Lavasecco: valutazione e contrasto dei rischi chimici e meccanici

Nel comparto delle lavanderie a secco, l’uso di sostanze chimiche come il tetracloroetilene (PCE) pone gli operatori di fronte a rischi sia di natura chimica sia meccanica. Pur essendo un’attività diffusa, spesso a carattere artigianale, essa è soggetta a specifiche normative in materia di salute e sicurezza, tra cui il DLgs 81/2008 che obbliga il datore di lavoro alla valutazione di tutti i rischi presenti, e alla predisposizione del DVR, documento essenziale per la prevenzione.

Nei lavasecco l’esposizione deriva dal processo di lavaggio, smacchiatura, stiratura e movimentazione dei capi. È fondamentale evidenziare come siano necessarie procedure operative rigorose, corrette condizioni ambientali e dotazioni adeguate per garantire la protezione della salute degli operatori, in accordo con le normative vigenti.

Analisi dei rischi chimici e meccanici nei processi lavorativi

Il ciclo operativo del lavasecco comprende fasi distinte: ingresso e cernita della biancheria, lavaggio con tetracloroetilene, essiccazione, stiratura, piegatura, confezionamento e spedizione. In ogni fase emergono pericoli specifici.

Macchina lavasecco: l’utilizzo di tetracloroetilene comporta un rischio chimico anche significativo. È dunque indispensabile controllare regolarmente l’integrità dei tubi di afflusso, rispettare rigorosamente le istruzioni operative, verificare il corretto funzionamento dei sistemi di bloccaggio dei portelli, utilizzare i dispositivi di protezione individuale (DPI) previsti dalle schede di sicurezza e assicurare la loro reperibilità per tutti gli operatori. La formazione continua, le istruzioni per il travaso sicuro delle sostanze e la compilazione di procedure specifiche completano il quadro delle precauzioni necessarie.
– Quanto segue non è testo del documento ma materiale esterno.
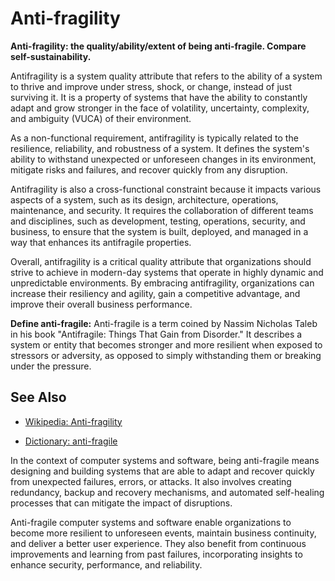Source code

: # Anti-fragility

**Anti-fragility: the quality/ability/extent of being anti-fragile. Compare self-sustainability.**

<span data-chatgpt-prompt="explain anti-fragility (system quality attribute, cross-functional constraint, non-functional requirement)">

Antifragility is a system quality attribute that refers to the ability of a system to thrive and improve under stress, shock, or change, instead of just surviving it. It is a property of systems that have the ability to constantly adapt and grow stronger in the face of volatility, uncertainty, complexity, and ambiguity (VUCA) of their environment.

As a non-functional requirement, antifragility is typically related to the resilience, reliability, and robustness of a system. It defines the system's ability to withstand unexpected or unforeseen changes in its environment, mitigate risks and failures, and recover quickly from any disruption.

Antifragility is also a cross-functional constraint because it impacts various aspects of a system, such as its design, architecture, operations, maintenance, and security. It requires the collaboration of different teams and disciplines, such as development, testing, operations, security, and business, to ensure that the system is built, deployed, and managed in a way that enhances its antifragile properties.

Overall, antifragility is a critical quality attribute that organizations should strive to achieve in modern-day systems that operate in highly dynamic and unpredictable environments. By embracing antifragility, organizations can increase their resiliency and agility, gain a competitive advantage, and improve their overall business performance.

</span>

**Define anti-fragile:** <span data-chatgpt-prompt="define anti-fragile (computers and software)">Anti-fragile is a term coined by Nassim Nicholas Taleb in his book "Antifragile: Things That Gain from Disorder." It describes a system or entity that becomes stronger and more resilient when exposed to stressors or adversity, as opposed to simply withstanding them or breaking under the pressure.

## See Also

* [Wikipedia: Anti-fragility](https://wikipedia.org/wiki/Anti-fragility)

* [Dictionary: anti-fragile](https://www.dictionary.com/browse/anti-fragile)

In the context of computer systems and software, being anti-fragile means designing and building systems that are able to adapt and recover quickly from unexpected failures, errors, or attacks. It also involves creating redundancy, backup and recovery mechanisms, and automated self-healing processes that can mitigate the impact of disruptions.

Anti-fragile computer systems and software enable organizations to become more resilient to unforeseen events, maintain business continuity, and deliver a better user experience. They also benefit from continuous improvements and learning from past failures, incorporating insights to enhance security, performance, and reliability.
</span>
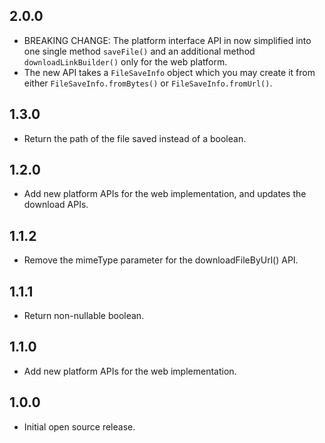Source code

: ## 2.0.0

* BREAKING CHANGE: The platform interface API in now simplified into one single method `saveFile()` and an additional method `downloadLinkBuilder()` only for the web platform.
* The new API takes a `FileSaveInfo` object which you may create it from either `FileSaveInfo.fromBytes()` or `FileSaveInfo.fromUrl()`.

## 1.3.0

* Return the path of the file saved instead of a boolean.

## 1.2.0

* Add new platform APIs for the web implementation, and updates the download APIs.

## 1.1.2

* Remove the mimeType parameter for the downloadFileByUrl() API.

## 1.1.1

* Return non-nullable boolean.

## 1.1.0

* Add new platform APIs for the web implementation.

## 1.0.0

* Initial open source release.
Presse stiranti: lo stiro richiede spazi adeguati e un ambiente ordinato. Le attrezzature devono essere pulite e manutenute periodicamente per evitarne il surriscaldamento o il malfunzionamento, riducendo il rischio di ustioni o lesioni.

Nastri trasportatori: utilizzati per la movimentazione dei capi appesi, richiedono una pianificazione accurata: devono essere posizionati a un’altezza ergonomica, sottoposti a manutenzione da personale esperto, protetti per evitare il contatto con le parti in movimento e dotati di interruttori di emergenza per garantire interventi rapidi in caso di incidente.

Impatti operativi, responsabilità e vantaggi della prevenzione

Per le imprese, considerare e gestire i rischi del lavasecco non rappresenta un semplice ridecorso normativo, ma un’opportunità per costruire un sistema di sicurezza solido e duraturo. Il datore di lavoro deve integrare la valutazione dei rischi chimici e meccanici nel DVR e predisporre misure tecniche, organizzative e informative. La formazione obbligatoria del personale è cruciale per promuovere comportamenti sicuri. Il mancato rispetto delle disposizioni comporta l’esposizione a responsabilità amministrative e, nei casi più gravi, penali, oltre al danno diretto alla salute dei lavoratori e all’interruzione delle attività.

Al contrario, una corretta gestione nella manutenzione delle macchine e nell’uso dei DPI, insieme all’implementazione di sistemi di monitoraggio e revisione continua, rende più sicura e sostenibile l’attività quotidiana. La prevenzione diventa quindi leva per la continuità operativa, la tutela dell’immagine aziendale e della reputazione verso clienti e stakeholder.